What is expected
Hunt through the entries for the word "tcolorbox" and copy each line in which it appears.

Records
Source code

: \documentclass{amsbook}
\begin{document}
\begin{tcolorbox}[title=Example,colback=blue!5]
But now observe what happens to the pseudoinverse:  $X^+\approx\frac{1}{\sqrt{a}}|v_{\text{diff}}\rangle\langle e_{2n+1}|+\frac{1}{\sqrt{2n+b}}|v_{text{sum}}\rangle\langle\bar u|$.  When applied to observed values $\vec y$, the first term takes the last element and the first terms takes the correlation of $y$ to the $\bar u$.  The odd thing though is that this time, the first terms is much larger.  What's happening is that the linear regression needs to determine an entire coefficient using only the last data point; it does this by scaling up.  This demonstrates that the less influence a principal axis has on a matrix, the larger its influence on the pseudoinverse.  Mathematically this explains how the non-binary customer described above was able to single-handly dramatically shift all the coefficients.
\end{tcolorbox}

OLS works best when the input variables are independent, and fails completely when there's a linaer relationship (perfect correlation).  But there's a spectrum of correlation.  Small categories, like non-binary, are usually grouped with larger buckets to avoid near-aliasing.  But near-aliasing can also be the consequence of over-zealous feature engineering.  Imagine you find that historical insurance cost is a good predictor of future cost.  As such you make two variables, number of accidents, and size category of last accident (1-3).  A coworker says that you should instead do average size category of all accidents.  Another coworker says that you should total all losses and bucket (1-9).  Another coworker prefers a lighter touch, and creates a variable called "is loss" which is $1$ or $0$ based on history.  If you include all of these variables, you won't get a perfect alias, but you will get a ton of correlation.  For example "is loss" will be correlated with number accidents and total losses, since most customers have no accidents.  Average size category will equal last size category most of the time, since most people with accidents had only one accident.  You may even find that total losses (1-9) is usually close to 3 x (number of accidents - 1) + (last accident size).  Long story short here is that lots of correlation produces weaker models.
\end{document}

Exercise result
\begin{tcolorbox}[title=Example,colback=blue!5]
\end{tcolorbox}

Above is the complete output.